Single by Depeche Mode

from the album Black Celebration
- B-side: "Black Celebration" (live)
- Released: 11 August 1986
- Recorded: November 1985 – February 1986
- Studio: Westside (London); Hansa Mischraum (Berlin);
- Genre: Synth-pop; industrial;
- Length: 4:04 (7″ single version); 6:38 (12″ version);
- Label: Mute
- Songwriter: Martin L. Gore
- Producers: Depeche Mode; Gareth Jones; Daniel Miller;

Depeche Mode singles chronology
| "A Question of Lust" (1986) | "A Question of Time" (1986) | "But Not Tonight" (1986) |

Music video
- "A Question of Time" on YouTube

= A Question of Time =

"A Question of Time" is a song by the English electronic band Depeche Mode, released on 11 August 1986 in the UK as the third and final single from their fifth studio album, Black Celebration, following the similarly titled "A Question of Lust".

The single was a top 20 hit in several European countries. The accompanying music video was the beginning of a long collaboration between Depeche Mode and Anton Corbijn.

==Background and recording==
Depeche Mode had entered the studio to record tracks for their album Black Celebration in November 1985, with recording of all album tracks starting at Westside Studios in London and final production and mixing moving to Hansa Studios in West Berlin by early 1986.

==Release and promotion==
Depeche Mode released Black Celebration in mid-March 1986, and "A Question of Time" was the album's third and final single, released on 11 August 1986 by Mute Records in the US, Intercord Records in West Germany, and Sire Records in the US.

In the UK, commercial releases included a 7", a 12" and a limited 12" vinyl single, given catalogue numbers 7BONG12, 12BONG12 and L12BONG12, respectively. Mute also released the 7" and both 12" singles promotionally, with a unique mix on the 7" release. In West Germany, Intercord Records released initial pressings of the 7" on red vinyl with catalogue number INT 111.841, as well as 12" and limited 12" releases that mirrored the UK release. In addition, Dischi Ricordi released a rare promotional 7" in Italy (catalogue number BONG12) that included a unique cover. After Black Celebrations first two singles, "Stripped" and "A Question of Lust", both featured black as the dominant color of its cover art, the 12" releases of "A Question of Time" got "optimistic" white covers.

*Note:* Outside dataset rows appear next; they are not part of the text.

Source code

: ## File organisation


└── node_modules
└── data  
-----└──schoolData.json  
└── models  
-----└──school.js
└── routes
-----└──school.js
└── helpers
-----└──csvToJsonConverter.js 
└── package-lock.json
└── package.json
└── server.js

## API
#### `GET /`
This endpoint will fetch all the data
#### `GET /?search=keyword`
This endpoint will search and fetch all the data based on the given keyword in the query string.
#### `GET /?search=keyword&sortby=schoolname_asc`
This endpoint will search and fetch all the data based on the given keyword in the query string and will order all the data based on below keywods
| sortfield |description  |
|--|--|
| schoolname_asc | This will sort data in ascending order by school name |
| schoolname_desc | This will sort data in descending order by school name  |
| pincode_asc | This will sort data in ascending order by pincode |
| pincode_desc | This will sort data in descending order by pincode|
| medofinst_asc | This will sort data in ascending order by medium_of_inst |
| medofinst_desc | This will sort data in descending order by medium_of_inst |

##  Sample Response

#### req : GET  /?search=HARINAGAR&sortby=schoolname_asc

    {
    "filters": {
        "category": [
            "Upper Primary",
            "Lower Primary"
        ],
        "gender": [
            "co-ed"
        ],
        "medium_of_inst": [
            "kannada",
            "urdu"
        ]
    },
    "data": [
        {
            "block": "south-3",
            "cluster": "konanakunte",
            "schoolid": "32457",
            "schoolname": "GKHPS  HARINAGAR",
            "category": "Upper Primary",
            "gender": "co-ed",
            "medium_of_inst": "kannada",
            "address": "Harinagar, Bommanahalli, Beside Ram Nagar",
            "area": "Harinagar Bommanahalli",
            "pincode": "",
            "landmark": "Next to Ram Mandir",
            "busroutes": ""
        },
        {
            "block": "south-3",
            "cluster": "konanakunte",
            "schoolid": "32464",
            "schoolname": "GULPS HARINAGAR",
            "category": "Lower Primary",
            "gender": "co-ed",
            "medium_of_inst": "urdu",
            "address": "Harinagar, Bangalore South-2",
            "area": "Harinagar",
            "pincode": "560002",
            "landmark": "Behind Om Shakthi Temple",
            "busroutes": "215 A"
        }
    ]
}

Music producer Phil Harding remixed "A Question of Time" for the 12" single, and the B-side to both 12" releases were tracks recorded on 10 April 1986 in Birmingham, England, while the band was supporting the album with their Black Celebration Tour.

===Music video===
The music video for "A Question of Time" is the first Depeche Mode video to be directed by Anton Corbijn. Shot in Los Angeles in black and white and inspired by road movies, the video marked the beginning of a relationship that allowed Depeche Mode to craft the image they wanted. Said Alan Wilder later, "it wasn’t until Anton got involved in 1986, that we realised we could take more control over the cohesive image of the group." Corbijn had photographed the band back in 1981 for NME, and they had approached him to direct some of their music videos earlier in their career, but Corbijn had turned them down, saying "I didn't like their music much. They were kind of a teen band, and I was into serious music back then." The band liked Corbijn's video shoots because they were more intimate, sometimes just Corbijn and the band instead of having large video crews like their earlier videos. The whole band participated in a half day of shooting for the video, but when that wasn't enough, Wilder alone came back from a second day of shooting, which is why he is more prominent in the final product.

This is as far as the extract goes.